• [Required work]: Search the material below for the word "equal" and copy every line in which it occurs.

(Data)

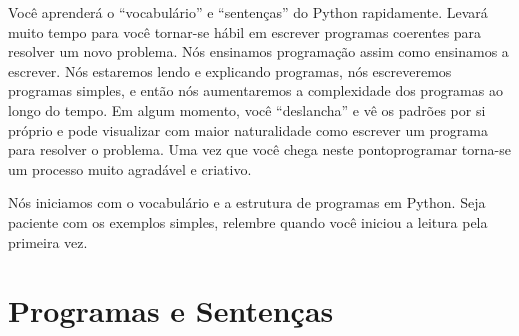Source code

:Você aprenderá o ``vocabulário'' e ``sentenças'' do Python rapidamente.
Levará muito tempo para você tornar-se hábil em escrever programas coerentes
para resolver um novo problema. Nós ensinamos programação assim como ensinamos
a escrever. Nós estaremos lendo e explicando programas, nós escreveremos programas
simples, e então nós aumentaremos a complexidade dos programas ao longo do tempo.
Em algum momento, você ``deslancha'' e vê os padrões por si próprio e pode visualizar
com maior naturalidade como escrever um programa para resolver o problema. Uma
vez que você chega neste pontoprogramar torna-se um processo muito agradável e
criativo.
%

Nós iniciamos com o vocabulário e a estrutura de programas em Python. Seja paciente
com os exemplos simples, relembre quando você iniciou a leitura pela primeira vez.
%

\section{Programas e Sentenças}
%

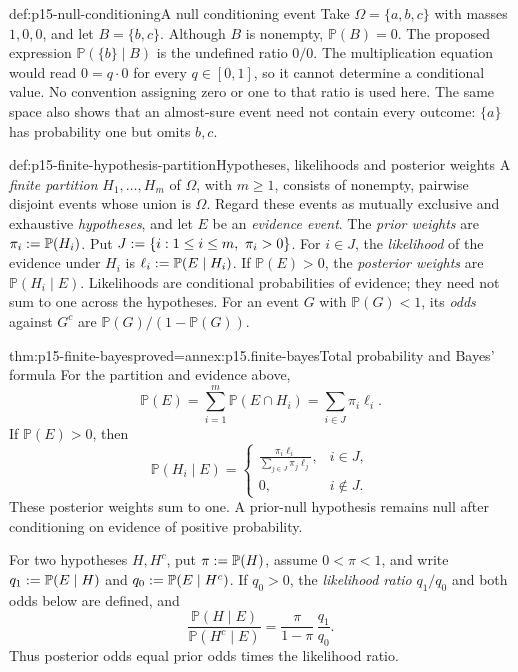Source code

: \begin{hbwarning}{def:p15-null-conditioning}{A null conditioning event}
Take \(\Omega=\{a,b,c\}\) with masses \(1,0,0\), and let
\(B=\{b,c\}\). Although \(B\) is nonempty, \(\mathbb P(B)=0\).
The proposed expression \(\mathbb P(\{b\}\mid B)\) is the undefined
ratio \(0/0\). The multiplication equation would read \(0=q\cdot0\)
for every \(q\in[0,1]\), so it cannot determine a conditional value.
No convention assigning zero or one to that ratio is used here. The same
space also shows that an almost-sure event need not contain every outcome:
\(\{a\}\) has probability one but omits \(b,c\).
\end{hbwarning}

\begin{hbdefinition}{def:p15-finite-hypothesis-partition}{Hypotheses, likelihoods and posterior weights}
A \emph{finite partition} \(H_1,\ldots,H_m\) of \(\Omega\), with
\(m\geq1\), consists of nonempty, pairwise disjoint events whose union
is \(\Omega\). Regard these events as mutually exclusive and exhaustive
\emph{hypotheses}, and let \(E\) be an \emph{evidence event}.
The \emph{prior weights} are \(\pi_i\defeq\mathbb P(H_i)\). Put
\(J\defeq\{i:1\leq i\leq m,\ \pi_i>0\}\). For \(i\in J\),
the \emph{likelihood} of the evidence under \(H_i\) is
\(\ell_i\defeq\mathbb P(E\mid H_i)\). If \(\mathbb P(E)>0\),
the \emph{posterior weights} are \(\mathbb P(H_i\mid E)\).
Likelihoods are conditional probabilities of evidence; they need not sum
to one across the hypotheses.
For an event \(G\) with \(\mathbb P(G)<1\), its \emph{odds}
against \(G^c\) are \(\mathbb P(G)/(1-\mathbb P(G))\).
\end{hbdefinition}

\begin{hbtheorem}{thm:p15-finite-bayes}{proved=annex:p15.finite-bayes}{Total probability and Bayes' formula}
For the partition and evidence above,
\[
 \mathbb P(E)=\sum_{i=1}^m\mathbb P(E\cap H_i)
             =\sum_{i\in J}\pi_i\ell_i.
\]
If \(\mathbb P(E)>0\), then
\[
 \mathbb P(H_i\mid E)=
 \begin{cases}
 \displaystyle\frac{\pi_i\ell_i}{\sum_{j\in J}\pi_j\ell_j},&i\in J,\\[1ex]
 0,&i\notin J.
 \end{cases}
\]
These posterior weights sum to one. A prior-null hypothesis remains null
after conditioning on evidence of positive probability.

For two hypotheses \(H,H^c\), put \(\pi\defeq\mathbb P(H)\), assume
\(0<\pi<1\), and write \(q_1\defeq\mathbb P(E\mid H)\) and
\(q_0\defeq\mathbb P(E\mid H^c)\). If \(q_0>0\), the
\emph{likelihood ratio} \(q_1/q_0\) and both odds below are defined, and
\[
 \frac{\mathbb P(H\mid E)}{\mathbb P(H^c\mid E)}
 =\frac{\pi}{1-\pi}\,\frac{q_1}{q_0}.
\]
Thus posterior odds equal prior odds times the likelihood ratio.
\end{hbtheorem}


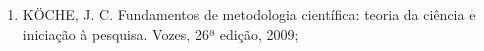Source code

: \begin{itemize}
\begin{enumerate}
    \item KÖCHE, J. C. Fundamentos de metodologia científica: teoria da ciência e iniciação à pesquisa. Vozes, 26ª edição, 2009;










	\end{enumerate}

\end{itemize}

(End Data)
(Data)

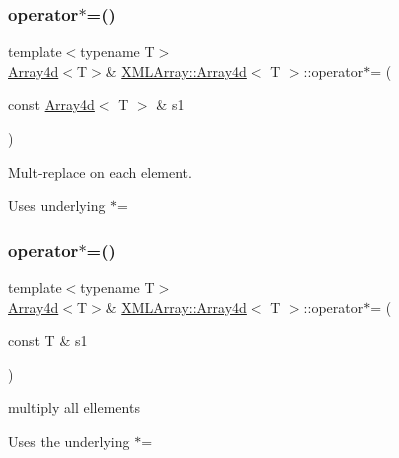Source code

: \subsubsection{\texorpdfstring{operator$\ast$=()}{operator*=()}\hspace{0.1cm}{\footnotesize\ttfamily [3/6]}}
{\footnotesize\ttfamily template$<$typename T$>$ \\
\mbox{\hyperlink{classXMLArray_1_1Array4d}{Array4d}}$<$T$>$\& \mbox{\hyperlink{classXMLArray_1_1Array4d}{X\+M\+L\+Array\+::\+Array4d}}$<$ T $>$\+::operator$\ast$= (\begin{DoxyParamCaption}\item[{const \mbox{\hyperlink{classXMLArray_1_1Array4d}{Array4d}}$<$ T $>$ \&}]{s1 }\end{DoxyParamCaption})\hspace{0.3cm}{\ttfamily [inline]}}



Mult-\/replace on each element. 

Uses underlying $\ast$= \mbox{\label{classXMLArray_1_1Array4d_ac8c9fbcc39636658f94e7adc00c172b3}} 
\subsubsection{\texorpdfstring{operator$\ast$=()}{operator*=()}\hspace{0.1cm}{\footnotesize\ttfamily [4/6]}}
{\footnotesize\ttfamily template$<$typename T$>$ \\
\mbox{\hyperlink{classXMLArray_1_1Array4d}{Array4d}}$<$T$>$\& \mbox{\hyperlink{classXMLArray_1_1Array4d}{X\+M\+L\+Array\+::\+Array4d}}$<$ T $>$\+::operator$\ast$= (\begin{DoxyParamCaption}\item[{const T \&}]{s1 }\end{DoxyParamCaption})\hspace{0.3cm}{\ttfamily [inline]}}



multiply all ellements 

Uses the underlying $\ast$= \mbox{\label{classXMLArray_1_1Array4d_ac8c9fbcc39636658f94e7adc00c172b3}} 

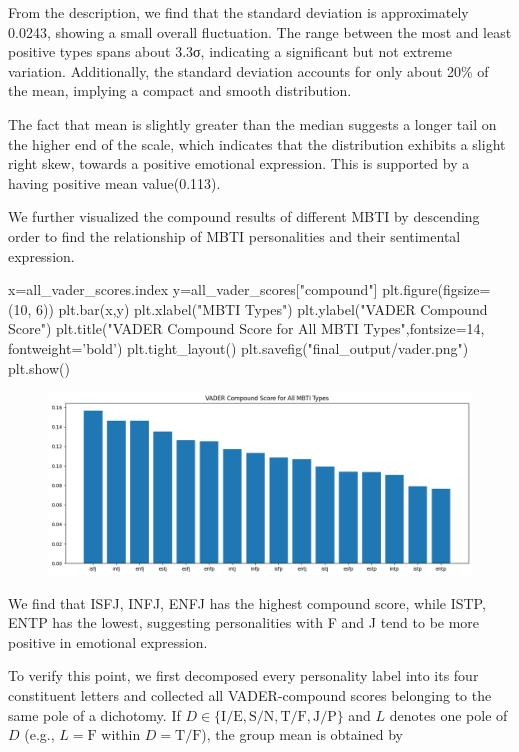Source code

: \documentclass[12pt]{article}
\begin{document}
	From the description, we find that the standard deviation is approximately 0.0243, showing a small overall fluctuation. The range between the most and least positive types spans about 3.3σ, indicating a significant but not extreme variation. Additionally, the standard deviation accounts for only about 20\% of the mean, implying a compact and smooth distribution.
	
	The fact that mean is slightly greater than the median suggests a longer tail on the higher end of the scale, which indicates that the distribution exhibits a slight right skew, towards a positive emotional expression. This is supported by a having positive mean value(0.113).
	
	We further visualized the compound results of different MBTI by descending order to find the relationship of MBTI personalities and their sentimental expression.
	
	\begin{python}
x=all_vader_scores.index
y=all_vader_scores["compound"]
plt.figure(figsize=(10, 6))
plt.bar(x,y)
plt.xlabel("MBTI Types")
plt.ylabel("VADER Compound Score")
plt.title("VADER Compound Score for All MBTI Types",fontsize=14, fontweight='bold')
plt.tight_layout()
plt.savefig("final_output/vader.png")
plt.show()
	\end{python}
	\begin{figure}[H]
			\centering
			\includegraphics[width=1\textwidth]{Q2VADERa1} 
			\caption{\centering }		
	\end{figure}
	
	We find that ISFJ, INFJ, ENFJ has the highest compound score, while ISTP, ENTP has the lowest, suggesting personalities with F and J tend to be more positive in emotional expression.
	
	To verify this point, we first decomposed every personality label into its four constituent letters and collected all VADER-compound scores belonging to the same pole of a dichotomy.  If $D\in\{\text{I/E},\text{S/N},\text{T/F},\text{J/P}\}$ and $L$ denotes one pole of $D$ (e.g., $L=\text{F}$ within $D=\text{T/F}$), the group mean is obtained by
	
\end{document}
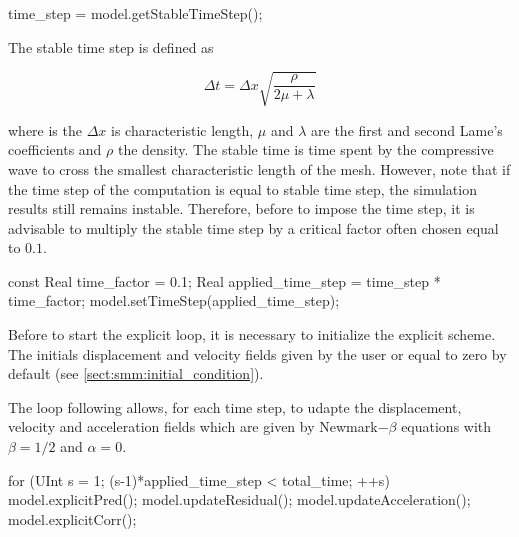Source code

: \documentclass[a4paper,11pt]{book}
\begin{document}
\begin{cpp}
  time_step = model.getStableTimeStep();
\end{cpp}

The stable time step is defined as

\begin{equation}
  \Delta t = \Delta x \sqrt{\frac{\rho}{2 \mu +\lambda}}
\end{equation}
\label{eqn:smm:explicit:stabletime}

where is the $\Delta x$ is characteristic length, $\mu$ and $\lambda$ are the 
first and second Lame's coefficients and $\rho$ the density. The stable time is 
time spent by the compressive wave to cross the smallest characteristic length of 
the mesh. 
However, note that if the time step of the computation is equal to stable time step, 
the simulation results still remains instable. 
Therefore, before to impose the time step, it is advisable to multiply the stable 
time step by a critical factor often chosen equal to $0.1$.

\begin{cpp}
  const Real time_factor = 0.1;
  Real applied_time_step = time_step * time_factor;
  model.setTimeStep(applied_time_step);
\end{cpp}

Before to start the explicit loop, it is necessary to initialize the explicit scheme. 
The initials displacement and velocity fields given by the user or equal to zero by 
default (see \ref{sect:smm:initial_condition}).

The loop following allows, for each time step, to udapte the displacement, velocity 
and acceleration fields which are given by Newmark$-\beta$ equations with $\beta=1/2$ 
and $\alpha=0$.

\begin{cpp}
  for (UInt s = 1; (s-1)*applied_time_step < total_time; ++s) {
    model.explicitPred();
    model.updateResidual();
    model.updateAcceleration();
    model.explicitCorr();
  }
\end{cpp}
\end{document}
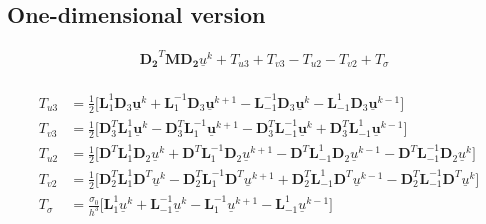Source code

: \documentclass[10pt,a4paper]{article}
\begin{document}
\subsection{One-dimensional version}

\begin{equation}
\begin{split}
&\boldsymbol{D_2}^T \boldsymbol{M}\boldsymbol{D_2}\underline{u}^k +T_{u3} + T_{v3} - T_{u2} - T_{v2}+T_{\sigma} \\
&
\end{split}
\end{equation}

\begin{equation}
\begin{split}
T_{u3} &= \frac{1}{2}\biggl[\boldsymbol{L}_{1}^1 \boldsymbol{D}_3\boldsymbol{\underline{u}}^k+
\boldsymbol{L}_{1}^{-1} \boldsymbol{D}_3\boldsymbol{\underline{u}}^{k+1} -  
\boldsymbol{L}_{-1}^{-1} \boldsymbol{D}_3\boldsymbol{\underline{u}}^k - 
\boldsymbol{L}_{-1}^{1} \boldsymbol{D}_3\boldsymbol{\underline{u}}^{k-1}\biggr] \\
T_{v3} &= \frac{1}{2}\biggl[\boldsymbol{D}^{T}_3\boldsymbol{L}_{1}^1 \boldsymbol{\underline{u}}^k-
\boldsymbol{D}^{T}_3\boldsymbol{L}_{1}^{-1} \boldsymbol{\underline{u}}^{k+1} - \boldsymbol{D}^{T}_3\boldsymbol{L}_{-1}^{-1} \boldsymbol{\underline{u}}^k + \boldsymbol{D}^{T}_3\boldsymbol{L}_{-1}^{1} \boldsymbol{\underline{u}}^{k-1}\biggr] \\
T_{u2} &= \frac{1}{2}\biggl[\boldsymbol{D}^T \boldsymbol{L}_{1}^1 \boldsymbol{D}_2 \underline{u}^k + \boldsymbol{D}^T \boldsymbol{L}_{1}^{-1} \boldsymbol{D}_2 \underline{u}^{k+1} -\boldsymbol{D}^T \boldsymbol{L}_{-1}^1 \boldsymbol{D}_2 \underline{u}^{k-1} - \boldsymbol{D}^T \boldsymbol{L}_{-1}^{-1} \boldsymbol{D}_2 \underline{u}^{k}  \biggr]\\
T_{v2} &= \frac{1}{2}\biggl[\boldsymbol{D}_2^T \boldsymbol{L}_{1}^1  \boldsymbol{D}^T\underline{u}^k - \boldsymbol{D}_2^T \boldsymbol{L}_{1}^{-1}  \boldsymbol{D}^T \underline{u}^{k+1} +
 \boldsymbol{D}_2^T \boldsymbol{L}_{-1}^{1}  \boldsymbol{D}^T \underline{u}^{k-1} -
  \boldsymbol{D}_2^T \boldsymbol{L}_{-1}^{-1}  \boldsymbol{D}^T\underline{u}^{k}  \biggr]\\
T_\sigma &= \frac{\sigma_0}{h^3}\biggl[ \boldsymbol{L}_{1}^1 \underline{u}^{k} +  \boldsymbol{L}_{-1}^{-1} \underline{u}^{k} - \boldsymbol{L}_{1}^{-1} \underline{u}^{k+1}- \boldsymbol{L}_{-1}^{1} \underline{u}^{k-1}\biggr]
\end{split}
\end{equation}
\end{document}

(End Data)

• [Written solution]:
Thus posterior odds equal prior odds times the likelihood ratio.
However, note that if the time step of the computation is equal to stable time step, 
time step by a critical factor often chosen equal to $0.1$.
The initials displacement and velocity fields given by the user or equal to zero by 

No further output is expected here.